:: Brief ::
Below are the records. List every line holding the word "textwidth".
Segment Start: Given entries
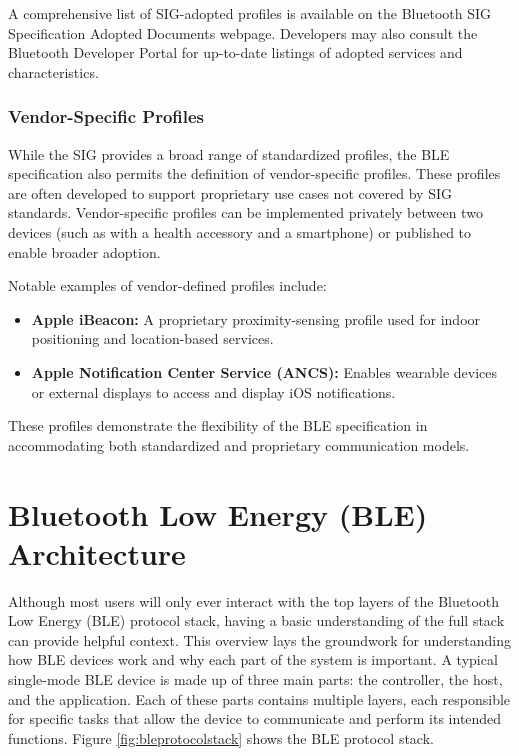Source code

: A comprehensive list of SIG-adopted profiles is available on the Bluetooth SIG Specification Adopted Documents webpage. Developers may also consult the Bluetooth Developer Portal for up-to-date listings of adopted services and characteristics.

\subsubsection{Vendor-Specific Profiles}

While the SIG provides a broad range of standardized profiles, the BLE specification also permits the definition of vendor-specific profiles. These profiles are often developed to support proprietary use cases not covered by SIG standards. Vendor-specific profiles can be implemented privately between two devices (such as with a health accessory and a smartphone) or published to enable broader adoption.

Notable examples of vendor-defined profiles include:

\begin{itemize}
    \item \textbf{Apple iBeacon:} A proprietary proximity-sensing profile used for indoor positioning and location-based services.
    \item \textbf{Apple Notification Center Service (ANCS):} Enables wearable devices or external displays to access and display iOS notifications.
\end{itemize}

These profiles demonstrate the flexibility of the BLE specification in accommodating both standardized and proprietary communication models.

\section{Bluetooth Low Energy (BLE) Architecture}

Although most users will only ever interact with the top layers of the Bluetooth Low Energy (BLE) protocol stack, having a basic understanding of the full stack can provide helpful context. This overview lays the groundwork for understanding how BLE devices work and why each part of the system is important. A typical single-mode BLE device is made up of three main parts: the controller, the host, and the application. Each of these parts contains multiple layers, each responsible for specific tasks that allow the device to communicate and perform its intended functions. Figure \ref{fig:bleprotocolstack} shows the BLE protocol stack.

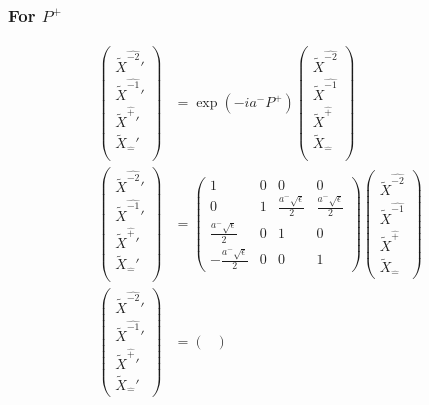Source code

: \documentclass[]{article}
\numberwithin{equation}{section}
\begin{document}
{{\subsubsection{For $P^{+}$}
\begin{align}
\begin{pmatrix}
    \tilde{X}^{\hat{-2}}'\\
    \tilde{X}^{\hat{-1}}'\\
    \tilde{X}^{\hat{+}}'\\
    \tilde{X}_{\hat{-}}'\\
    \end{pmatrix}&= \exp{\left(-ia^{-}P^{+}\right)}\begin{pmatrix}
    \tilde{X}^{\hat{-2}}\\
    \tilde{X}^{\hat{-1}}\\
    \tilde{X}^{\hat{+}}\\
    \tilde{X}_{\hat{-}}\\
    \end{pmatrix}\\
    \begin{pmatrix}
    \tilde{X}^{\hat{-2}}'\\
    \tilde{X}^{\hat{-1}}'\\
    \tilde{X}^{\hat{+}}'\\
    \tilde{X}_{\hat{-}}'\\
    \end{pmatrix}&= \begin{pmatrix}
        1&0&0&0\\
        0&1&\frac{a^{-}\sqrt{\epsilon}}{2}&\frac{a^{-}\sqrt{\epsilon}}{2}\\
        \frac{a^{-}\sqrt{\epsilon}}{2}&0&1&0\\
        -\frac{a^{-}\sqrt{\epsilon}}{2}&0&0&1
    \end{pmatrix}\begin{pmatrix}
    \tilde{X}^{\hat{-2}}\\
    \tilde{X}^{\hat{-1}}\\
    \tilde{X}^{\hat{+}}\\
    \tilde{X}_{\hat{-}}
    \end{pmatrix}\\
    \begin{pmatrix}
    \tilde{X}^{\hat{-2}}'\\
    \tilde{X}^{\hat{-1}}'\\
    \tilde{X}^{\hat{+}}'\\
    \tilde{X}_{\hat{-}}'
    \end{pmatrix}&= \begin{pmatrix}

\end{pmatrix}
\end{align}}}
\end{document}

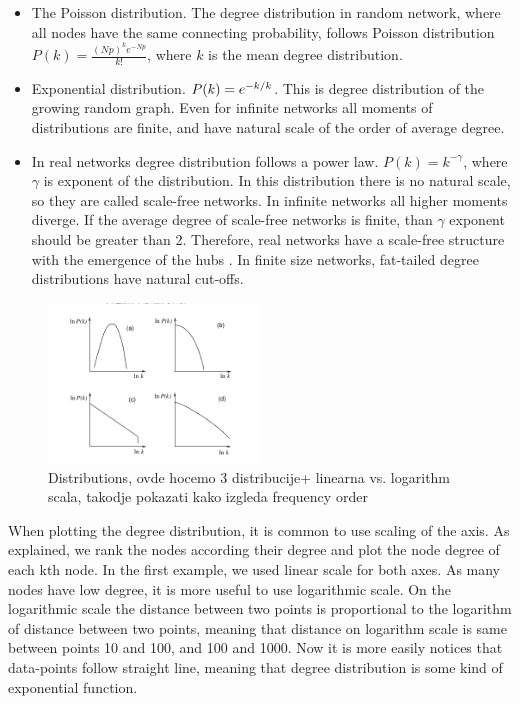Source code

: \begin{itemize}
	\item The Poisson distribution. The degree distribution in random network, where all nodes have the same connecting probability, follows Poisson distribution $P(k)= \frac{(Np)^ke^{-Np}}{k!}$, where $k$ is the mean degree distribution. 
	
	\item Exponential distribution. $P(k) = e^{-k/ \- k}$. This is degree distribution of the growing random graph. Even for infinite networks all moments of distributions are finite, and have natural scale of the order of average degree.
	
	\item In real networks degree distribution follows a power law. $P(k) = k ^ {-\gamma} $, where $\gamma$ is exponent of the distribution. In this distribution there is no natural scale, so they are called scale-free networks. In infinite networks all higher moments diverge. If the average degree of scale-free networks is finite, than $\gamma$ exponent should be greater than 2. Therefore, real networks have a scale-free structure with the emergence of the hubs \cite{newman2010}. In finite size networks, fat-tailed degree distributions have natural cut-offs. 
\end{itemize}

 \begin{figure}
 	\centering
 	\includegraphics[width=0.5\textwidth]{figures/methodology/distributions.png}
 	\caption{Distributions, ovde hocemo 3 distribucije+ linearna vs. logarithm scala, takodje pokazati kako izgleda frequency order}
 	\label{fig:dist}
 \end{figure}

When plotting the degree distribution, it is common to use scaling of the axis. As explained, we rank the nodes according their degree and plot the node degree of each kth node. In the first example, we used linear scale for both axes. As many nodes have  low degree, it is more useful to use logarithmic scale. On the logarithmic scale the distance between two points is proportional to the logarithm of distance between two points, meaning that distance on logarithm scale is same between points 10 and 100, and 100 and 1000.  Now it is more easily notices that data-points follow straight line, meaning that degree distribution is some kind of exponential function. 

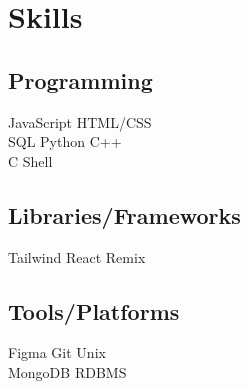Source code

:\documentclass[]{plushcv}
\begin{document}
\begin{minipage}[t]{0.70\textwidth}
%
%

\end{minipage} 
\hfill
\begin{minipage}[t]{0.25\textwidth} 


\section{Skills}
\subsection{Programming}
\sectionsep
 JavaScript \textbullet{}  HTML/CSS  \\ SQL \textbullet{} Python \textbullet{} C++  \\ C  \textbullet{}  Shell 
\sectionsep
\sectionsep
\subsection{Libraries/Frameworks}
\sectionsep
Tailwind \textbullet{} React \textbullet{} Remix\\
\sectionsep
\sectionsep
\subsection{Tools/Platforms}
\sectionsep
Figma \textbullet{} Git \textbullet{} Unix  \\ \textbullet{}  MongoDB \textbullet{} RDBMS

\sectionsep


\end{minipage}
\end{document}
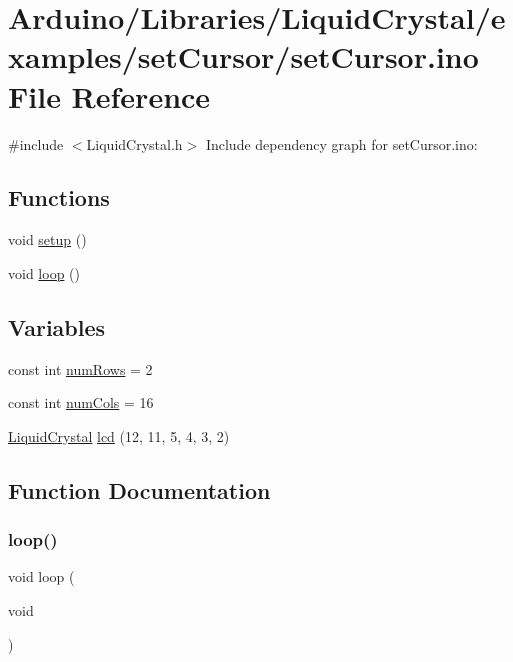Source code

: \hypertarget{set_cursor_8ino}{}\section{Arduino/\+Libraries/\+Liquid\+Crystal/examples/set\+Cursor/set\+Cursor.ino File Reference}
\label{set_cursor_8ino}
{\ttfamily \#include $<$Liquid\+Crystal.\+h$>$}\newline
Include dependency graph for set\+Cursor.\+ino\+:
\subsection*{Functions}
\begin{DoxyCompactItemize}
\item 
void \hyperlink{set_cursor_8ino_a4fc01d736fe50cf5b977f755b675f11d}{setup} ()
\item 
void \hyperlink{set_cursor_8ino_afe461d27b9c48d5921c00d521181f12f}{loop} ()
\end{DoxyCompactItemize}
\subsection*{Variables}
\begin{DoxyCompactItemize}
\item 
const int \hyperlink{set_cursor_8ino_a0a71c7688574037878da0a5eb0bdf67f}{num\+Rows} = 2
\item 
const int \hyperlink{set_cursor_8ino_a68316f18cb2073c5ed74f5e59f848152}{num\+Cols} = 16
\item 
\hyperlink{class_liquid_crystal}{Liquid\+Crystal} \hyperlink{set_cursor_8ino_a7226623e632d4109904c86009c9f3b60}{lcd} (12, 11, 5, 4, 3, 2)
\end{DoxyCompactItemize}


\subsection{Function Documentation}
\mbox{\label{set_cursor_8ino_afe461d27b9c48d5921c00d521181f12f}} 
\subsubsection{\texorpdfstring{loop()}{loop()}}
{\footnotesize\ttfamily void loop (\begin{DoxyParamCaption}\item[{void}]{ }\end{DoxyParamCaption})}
Segment End: Given entries
:: Worked solution ::
 	\includegraphics[width=0.5\textwidth]{figures/methodology/distributions.png}
\begin{minipage}[t]{0.70\textwidth}
\begin{minipage}[t]{0.25\textwidth} 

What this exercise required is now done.